Jiby's toolbox

Jb Doyon’s personal website

My python toolbox

Posted on — Apr 1, 2024

The packaging workflow of Python has historically been a bit messy, starting with pip being just good enough, and virtualenvs being a great idea but a bit unwieldy. Installation was difficult, and tools like anaconda filled the gaps.

Lately, there’s been renaissance of package tooling in Python thanks to other languages innovating in the area, inspiring and pollinating the ecosystem, improving the comfort of development.

I want to present here the tools that I use to work with Python, usually latest iterations on well known concepts, to show that Python can be both fun to play with, and safe enough if we use modern tools.

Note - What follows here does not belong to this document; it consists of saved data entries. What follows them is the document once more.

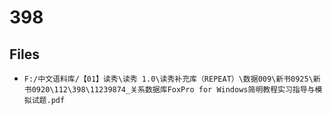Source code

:# 398

## Files

- `F:/中文语料库/【01】读秀\读秀 1.0\读秀补充库（REPEAT）\数据009\新书0925\新书0920\112\398\11239874_关系数据库FoxPro for Windows简明教程实习指导与模拟试题.pdf`
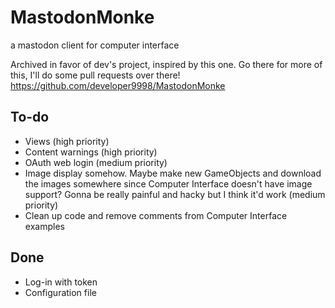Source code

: # MastodonMonke
a mastodon client for computer interface

Archived in favor of dev's project, inspired by this one.
Go there for more of this, I'll do some pull requests over there! 
https://github.com/developer9998/MastodonMonke

## To-do
- Views (high priority)
- Content warnings (high priority)
- OAuth web login (medium priority)
- Image display somehow. Maybe make new GameObjects and download the images somewhere since Computer Interface doesn't have image support? Gonna be really painful and hacky but I think it'd work (medium priority)
- Clean up code and remove comments from Computer Interface examples
## Done
- Log-in with token
- Configuration file
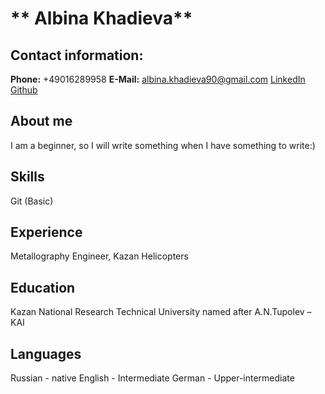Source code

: # ** Albina Khadieva**
## **Contact information:**
**Phone:** +49016289958
**E-Mail:** albina.khadieva90@gmail.com
[LinkedIn](https://www.linkedin.com/in/albina-khadieva-906940203/)
[Github](https://github.com/albina990)

## **About me**
I am a beginner, so I will write something when I have something to write:)
## **Skills**
Git (Basic)
## **Experience**
Metallography Engineer, Kazan Helicopters
## **Education**
Kazan National Research Technical University named after A.N.Tupolev – KAI
## **Languages**
Russian - native
English - Intermediate
German - Upper-intermediate

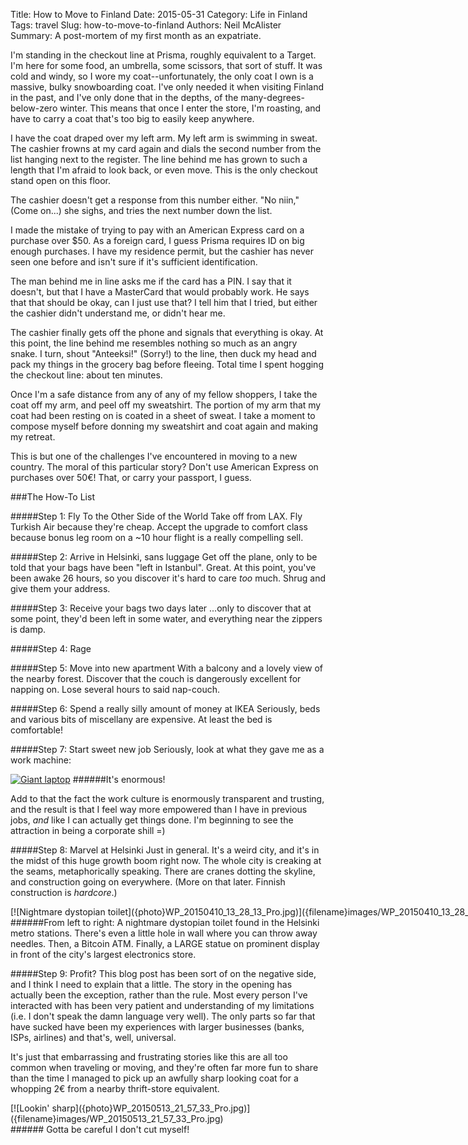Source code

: Title: How to Move to Finland
Date: 2015-05-31
Category: Life in Finland
Tags: travel
Slug: how-to-move-to-finland
Authors: Neil McAlister
Summary: A post-mortem of my first month as an expatriate.

I'm standing in the checkout line at Prisma, roughly equivalent to a Target. I'm here for some food, an umbrella, some scissors, that sort of stuff. It was cold and windy, so I wore my coat--unfortunately, the only coat I own is a massive, bulky snowboarding coat. I've only needed it when visiting Finland in the past, and I've only done that in the depths, of the many-degrees-below-zero winter. This means that once I enter the store, I'm roasting, and have to carry a coat that's too big to easily keep anywhere. 

I have the coat draped over my left arm. My left arm is swimming in sweat. The cashier frowns at my card again and dials the second number from the list hanging next to the register. The line behind me has grown to such a length that I'm afraid to look back, or even move. This is the only checkout stand open on this floor. 

The cashier doesn't get a response from this number either. "No niin," (Come on...) she sighs, and tries the next number down the list. 

I made the mistake of trying to pay with an American Express card on a purchase over $50. As a foreign card, I guess Prisma requires ID on big enough purchases. I have my residence permit, but the cashier has never seen one before and isn't sure if it's sufficient identification. 

The man behind me in line asks me if the card has a PIN. I say that it doesn't, but that I have a MasterCard that would probably work. He says that that should be okay, can I just use that? I tell him that I tried, but either the cashier didn't understand me, or didn't hear me.

The cashier finally gets off the phone and signals that everything is okay. At this point, the line behind me resembles nothing so much as an angry snake. I turn, shout "Anteeksi!" (Sorry!) to the line, then duck my head and pack my things in the grocery bag before fleeing. Total time I spent hogging the checkout line: about ten minutes.

Once I'm a safe distance from any of any of my fellow shoppers, I take the coat off my arm, and peel off my sweatshirt. The portion of my arm that my coat had been resting on is coated in a sheet of sweat. I take a moment to compose myself before donning my sweatshirt and coat again and making my retreat.

This is but one of the challenges I've encountered in moving to a new country. The moral of this particular story? Don't use American Express on purchases over 50€!
That, or carry your passport, I guess.

###The How-To List

#####Step 1: Fly To the Other Side of the World
Take off from LAX. Fly Turkish Air because they're cheap. Accept the upgrade to comfort class because bonus leg room on a ~10 hour flight is a really compelling sell.

#####Step 2: Arrive in Helsinki, sans luggage
Get off the plane, only to be told that your bags have been "left in Istanbul". Great. At this point, you've been awake 26 hours, so you discover it's hard to care _too_ much. Shrug and give them your address. 

#####Step 3: Receive your bags two days later 
...only to discover that at some point, they'd been left in some water, and everything near the zippers is damp. 

#####Step 4: Rage

#####Step 5: Move into new apartment
With a balcony and a lovely view of the nearby forest. Discover that the couch is dangerously excellent for napping on. Lose several hours to said nap-couch.

#####Step 6: Spend a really silly amount of money at IKEA
Seriously, beds and various bits of miscellany are expensive. At least the bed is comfortable!

#####Step 7: Start sweet new job
Seriously, look at what they gave me as a work machine: 

[![Giant laptop]({photo}test.jpg)]({filename}images/test.jpg)
######It's enormous!

Add to that the fact the work culture is enormously transparent and trusting, and the result is that I feel way more empowered than I have in previous jobs, _and_ like I can actually get things done. I'm beginning to see the attraction in being a corporate shill =)

#####Step 8: Marvel at Helsinki
Just in general. It's a weird city, and it's in the midst of this huge growth boom right now. The whole city is creaking at the seams, metaphorically speaking. There are cranes dotting the skyline, and construction going on everywhere. (More on that later. Finnish construction is _hardcore_.)

<html>
<div style="white-space:nowrap;">
[![Nightmare dystopian toilet]({photo}WP_20150410_13_28_13_Pro.jpg)]({filename}images/WP_20150410_13_28_13_Pro.jpg) 
[![Bitcoin ATM]({photo}WP_20150415_08_53_09_Pro.jpg)]({filename}images/WP_20150415_08_53_09_Pro.jpg)
[![Peeing statue]({photo}WP_20150424_18_23_32_Pro.jpg)]({filename}images/WP_20150424_18_23_32_Pro.jpg)
</div>
</html>
######From left to right: A nightmare dystopian toilet found in the Helsinki metro stations. There's even a little hole in wall where you can throw away needles. Then, a Bitcoin ATM. Finally, a LARGE statue on prominent display in front of the city's largest electronics store.

#####Step 9: Profit?
This blog post has been sort of on the negative side, and I think I need to explain that a little. The story in the opening has actually been the exception, rather than the rule. Most every person I've interacted with has been very patient and understanding of my limitations (i.e. I don't speak the damn language very well). The only parts so far that have sucked have been my experiences with larger businesses (banks, ISPs, airlines) and that's, well, universal. 

It's just that embarrassing and frustrating stories like this are all too common when traveling or moving, and they're often far more fun to share than the time I managed to pick up an awfully sharp looking coat for a whopping 2€ from a nearby thrift-store equivalent.

<html>
<div style="display:block;margin-left:auto;margin-right:auto;">
[![Lookin' sharp]({photo}WP_20150513_21_57_33_Pro.jpg)]({filename}images/WP_20150513_21_57_33_Pro.jpg)
</div>
</html>
###### Gotta be careful I don't cut myself!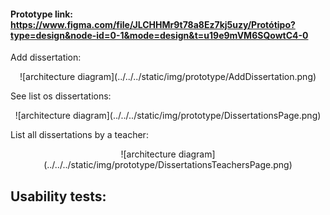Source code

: #### Prototype link: https://www.figma.com/file/JLCHHMr9t78a8Ez7kj5uzy/Protótipo?type=design&node-id=0-1&mode=design&t=u19e9mVM6SQowtC4-0

Add dissertation:
<p align="center">
    ![architecture diagram](../../../static/img/prototype/AddDissertation.png)
</p>

See list os dissertations:
<p align="center">
    ![architecture diagram](../../../static/img/prototype/DissertationsPage.png)
</p>

List all dissertations by a teacher:

<p align="center">
    ![architecture diagram](../../../static/img/prototype/DissertationsTeachersPage.png)
</p>

## Usability tests: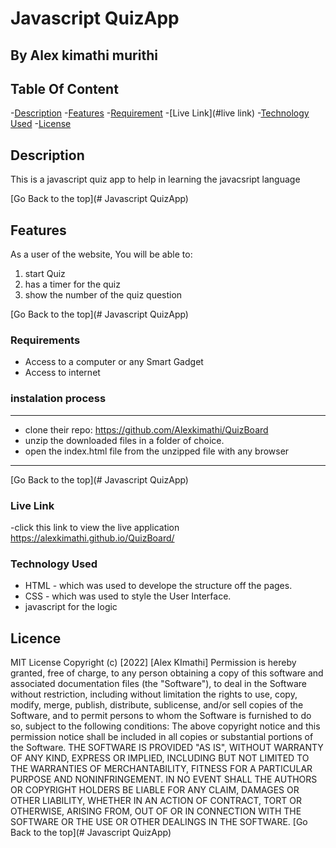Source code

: # Javascript QuizApp

## By Alex kimathi murithi



## Table Of Content

-[Description](#description)
-[Features](#features)
-[Requirement](#requirement)
-[Live Link](#live link)
-[Technology Used](#technology-used)
-[License](#license)


## Description 

<p>This is a javascript quiz app to help in learning the javacsript language</p>

[Go Back to the top](# Javascript QuizApp)

## Features

As a user of the website, You will be able to:

1. start Quiz
2. has a timer for the quiz
3. show the number of the quiz question


[Go Back to the top](# Javascript QuizApp)

### Requirements
* Access to a computer or any Smart Gadget
* Access to internet

### instalation process 

***
* clone their repo: https://github.com/Alexkimathi/QuizBoard
* unzip the downloaded files in a folder of choice.
* open the index.html file from the unzipped file with any browser

***

[Go Back to the top](# Javascript QuizApp)

### Live Link

-click this link to view the live application https://alexkimathi.github.io/QuizBoard/


### Technology Used

* HTML - which was used to develope the structure off the pages.
* CSS - which was used to style the User Interface.
* javascript for the logic


## Licence
MIT License
Copyright (c) [2022] [Alex KImathi]
Permission is hereby granted, free of charge, to any person obtaining a copy
of this software and associated documentation files (the "Software"), to deal
in the Software without restriction, including without limitation the rights
to use, copy, modify, merge, publish, distribute, sublicense, and/or sell
copies of the Software, and to permit persons to whom the Software is
furnished to do so, subject to the following conditions:
The above copyright notice and this permission notice shall be included in all
copies or substantial portions of the Software.
THE SOFTWARE IS PROVIDED "AS IS", WITHOUT WARRANTY OF ANY KIND, EXPRESS OR
IMPLIED, INCLUDING BUT NOT LIMITED TO THE WARRANTIES OF MERCHANTABILITY,
FITNESS FOR A PARTICULAR PURPOSE AND NONINFRINGEMENT. IN NO EVENT SHALL THE
AUTHORS OR COPYRIGHT HOLDERS BE LIABLE FOR ANY CLAIM, DAMAGES OR OTHER
LIABILITY, WHETHER IN AN ACTION OF CONTRACT, TORT OR OTHERWISE, ARISING FROM,
OUT OF OR IN CONNECTION WITH THE SOFTWARE OR THE USE OR OTHER DEALINGS IN THE
SOFTWARE.
[Go Back to the top](# Javascript QuizApp)


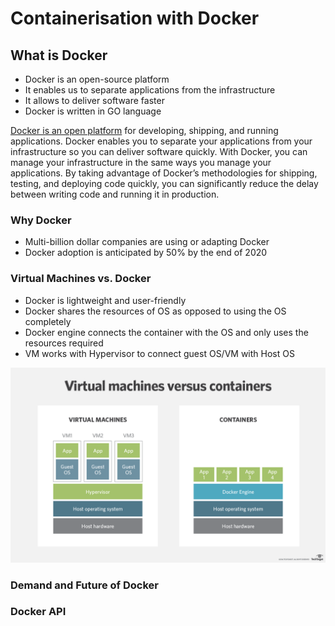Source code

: # Containerisation with Docker

## What is Docker

- Docker is an open-source platform
- It enables us to separate applications from the infrastructure
- It allows to deliver software faster
- Docker is written in GO language

[Docker is an open platform](https://docs.docker.com/get-started/overview/) for developing, shipping, and running applications. Docker enables you to separate your applications from your infrastructure so you can deliver software quickly. With Docker, you can manage your infrastructure in the same ways you manage your applications. By taking advantage of Docker’s methodologies for shipping, testing, and deploying code quickly, you can significantly reduce the delay between writing code and running it in production.

### Why Docker

- Multi-billion dollar companies are using or adapting Docker
- Docker adoption is anticipated by 50% by the end of 2020

### Virtual Machines vs. Docker

- Docker is lightweight and user-friendly
- Docker shares the resources of OS as opposed to using the OS completely
- Docker engine connects the container with the OS and only uses the resources required
- VM works with Hypervisor to connect guest OS/VM with Host OS

![](images/vm_container.png)


### Demand and Future of Docker

### Docker API


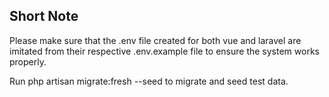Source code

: ## Short Note

Please make sure that the .env file created for both vue and laravel are imitated from their respective .env.example file to ensure the system works properly.


Run  php artisan migrate:fresh --seed to migrate and seed test data.
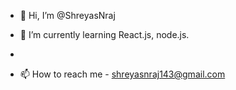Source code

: - 👋 Hi, I’m @ShreyasNraj

- 🌱 I’m currently learning React.js, node.js.
-
- 📫 How to reach me - shreyasnraj143@gmail.com


<!---
ShreyasNraj/ShreyasNraj is a ✨ special ✨ repository because its `README.md` (this file) appears on your GitHub profile.
You can click the Preview link to take a look at your changes.
--->
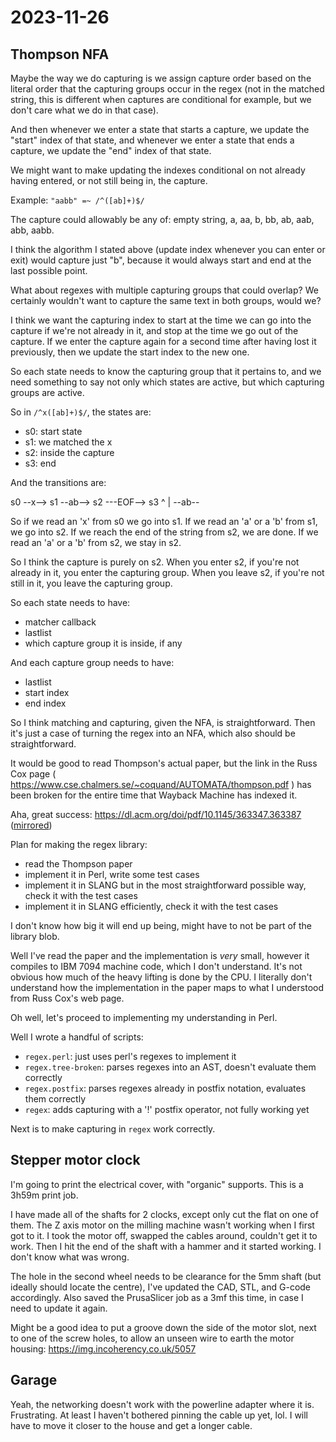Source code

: # 2023-11-26

## Thompson NFA

Maybe the way we do capturing is we assign capture order based on the literal order that the
capturing groups occur in the regex (not in the matched string, this is different when captures
are conditional for example, but we don't care what we do in that case).

And then whenever we enter a state that starts a capture, we update the "start" index of that state,
and whenever we enter a state that ends a capture, we update the "end" index of that state.

We might want to make updating the indexes conditional on not already having entered, or not still
being in, the capture.

Example: `"aabb" =~ /^([ab]+)$/`

The capture could allowably be any of: empty string, a, aa, b, bb, ab, aab, abb, aabb.

I think the algorithm I stated above (update index whenever you can enter or exit) would capture
just "b", because it would always start and end at the last possible point.

What about regexes with multiple capturing groups that could overlap? We certainly wouldn't want to
capture the same text in both groups, would we?

I think we want the capturing index to start at the time we can go into the capture if we're
not already in it, and stop at the time we go out of the capture. If we enter the capture again
for a second time after having lost it previously, then we update the start index to the new
one.

So each state needs to know the capturing group that it pertains to,
and we need something to say not only which states are active, but which capturing groups
are active.

So in `/^x([ab]+)$/`, the states are:

 * s0: start state
 * s1: we matched the x
 * s2: inside the capture
 * s3: end

And the transitions are:

s0 --x--> s1 --ab--> s2 ---EOF--> s3
                   ^     |
                    --ab--

So if we read an 'x' from s0 we go into s1. If we read an 'a' or a 'b' from s1, we go into
s2. If we reach the end of the string from s2, we are done. If we read an 'a' or a 'b' from
s2, we stay in s2.

So I think the capture is purely on s2. When you enter s2, if you're not already in it,
you enter the capturing group. When you leave s2, if you're not still in it,
you leave the capturing group.

So each state needs to have:

 * matcher callback
 * lastlist
 * which capture group it is inside, if any

And each capture group needs to have:

 * lastlist
 * start index
 * end index

So I think matching and capturing, given the NFA, is straightforward. Then it's just a case
of turning the regex into an NFA, which also should be straightforward.

It would be good to read Thompson's actual paper, but the link in the Russ Cox page
( https://www.cse.chalmers.se/~coquand/AUTOMATA/thompson.pdf )
has been broken for the entire time that Wayback Machine has indexed it.

Aha, great success: https://dl.acm.org/doi/pdf/10.1145/363347.363387 ([mirrored](https://incoherency.co.uk/interest/regex.pdf))

Plan for making the regex library:

 * read the Thompson paper
 * implement it in Perl, write some test cases
 * implement it in SLANG but in the most straightforward possible way, check it with the test cases
 * implement it in SLANG efficiently, check it with the test cases

I don't know how big it will end up being, might have to not be part of the library blob.

Well I've read the paper and the implementation is *very* small, however it compiles to IBM 7094
machine code, which I don't understand. It's not obvious how much of the heavy lifting is done
by the CPU. I literally don't understand how the implementation in the paper maps to what I
understood from Russ Cox's web page.

Oh well, let's proceed to implementing my understanding in Perl.

Well I wrote a handful of scripts:

 * `regex.perl`: just uses perl's regexes to implement it
 * `regex.tree-broken`: parses regexes into an AST, doesn't evaluate them correctly
 * `regex.postfix`: parses regexes already in postfix notation, evaluates them correctly
 * `regex`: adds capturing with a '!' postfix operator, not fully working yet

Next is to make capturing in `regex` work correctly.

## Stepper motor clock

I'm going to print the electrical cover, with "organic" supports. This is a 3h59m print job.

I have made all of the shafts for 2 clocks, except only cut the flat on one of them. The Z axis
motor on the milling machine wasn't working when I first got to it. I took the motor off,
swapped the cables around, couldn't get it to work. Then I hit the end of the shaft with a hammer
and it started working. I don't know what was wrong.

The hole in the second wheel needs to be clearance for the 5mm shaft (but ideally should locate the
centre), I've updated the CAD, STL, and G-code accordingly. Also saved the PrusaSlicer job as a 3mf
this time, in case I need to update it again.

Might be a good idea to put a groove down the side of the motor slot, next to one
of the screw holes, to allow an unseen wire to earth the motor housing: https://img.incoherency.co.uk/5057

## Garage

Yeah, the networking doesn't work with the powerline adapter where it is. Frustrating. At least I haven't
bothered pinning the cable up yet, lol. I will have to move it closer to the house and get a longer cable.
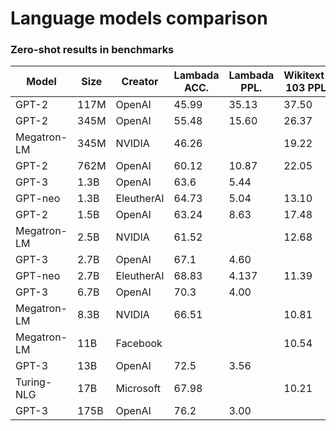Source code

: # Language models comparison

### Zero-shot results in benchmarks

| Model       | Size | Creator    | Lambada ACC. | Lambada PPL. | Wikitext-103 PPL. | Public  |
| ----------- | ---- | ---------- | ------------ | ------------ | ----------------- | ------- |
| GPT-2       | 117M | OpenAI     | 45.99        | 35.13        | 37.50             | **Yes** |
| GPT-2       | 345M | OpenAI     | 55.48        | 15.60        | 26.37             | **Yes** |
| Megatron-LM | 345M | NVIDIA     | 46.26        |              | 19.22             | **Yes** |
| GPT-2       | 762M | OpenAI     | 60.12        | 10.87        | 22.05             | **Yes** |
| GPT-3       | 1.3B | OpenAI     | 63.6         | 5.44         |                   | No      |
| GPT-neo     | 1.3B | EleutherAI | 64.73        | 5.04         | 13.10             | **Yes** |
| GPT-2       | 1.5B | OpenAI     | 63.24        | 8.63         | 17.48             | **Yes** |
| Megatron-LM | 2.5B | NVIDIA     | 61.52        |              | 12.68             | No      |
| GPT-3       | 2.7B | OpenAI     | 67.1         | 4.60         |                   | No      |
| GPT-neo     | 2.7B | EleutherAI | 68.83        | 4.137        | 11.39             | **Yes** |
| GPT-3       | 6.7B | OpenAI     | 70.3         | 4.00         |                   | No      |
| Megatron-LM | 8.3B | NVIDIA     | 66.51        |              | 10.81             | No      |
| Megatron-LM | 11B  | Facebook   |              |              | 10.54             | **Yes** |
| GPT-3       | 13B  | OpenAI     | 72.5         | 3.56         |                   | No      |
| Turing-NLG  | 17B  | Microsoft  | 67.98        |              | 10.21             | No      |
| GPT-3       | 175B | OpenAI     | 76.2         | 3.00         |                   | No      |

This post continues the series on “my way of working”: See my git worfklow, my Presentation on Makefiles for documentation and shorthand. And as presented previously, all of the below patterns can be seen in action in my python template.

In a nutshell

I use and recommend:

We’ll elaborate on each of these tools next, but again, the best way to try using these tools together is to use my personal python project template, which generates a new project with my ideal setup ready to run make in.

System install of Python, not pyenv

I never really needed to have multiple simultaneous versions of python for each project, so I never found it useful to use pyenv, just go for system versions.

So I recommend against using Pyenv, which I find to be overkill for almost every project I have ever worked with, adding a layer of complexity, slowness, and brittleness over every python commands, for no benefit.

Similarly, I don’t use or recommend anaconda because it’s never been needed for me, last time I used it (a long time ago) it took over just a bit too much of the tools at once for my taste.

Instead, pick your system’s python installation (apt install python on Ubuntu, brew install python@3.12 in MacOS via homebrew, whatever works), make sure it’s reasonably supported (no end of life versions), and ensure you have pip and virtualenv available to start with.

Remember that Python is quite good at compatibility around minor versions, so if your project says it needs Python 3.10, there usually is not much issue running it locally from 3.12. Just ensure your CI matches the version of Python you target officially to spot any surprises.

Pipx for CLI installs, not pip

With the above Python installed, do this one and only pip invocation:

pip --user install pipx
Code Snippet 1: Your last pip command ever

Pipx is a wrapper for pip + virtualenv for Python command line tools. It will manage any package just like pip would, exposing the commands, but setting up internally a virtualenv per command/package, ensuring tools never conflict with each other.

Note you will need to run the following to get the commands exposed in shell properly:

pipx ensurepath
Code Snippet 2: Set up the $PATH for pipx

This allows us to install any CLI by replacing pip install <my-package> with pipx install <my-package>.

Npm users may recognize the pattern of npx vs npm regarding running commands in an isolated fashion.

Now we can install any CLI tool we want, and having them installed locally for this user without mangling system packages.

Pipx can even be (ab)used to install packages from git repositories without published packages, which is convenient, though not something I encourage at scale.

Poetry package manager

Poetry takes over the development process, replacing the need for requirements.txt files and manually managed virtualenvs. Instead we specify the dependencies and version range we accept, dependency groups, and get version pinning for free.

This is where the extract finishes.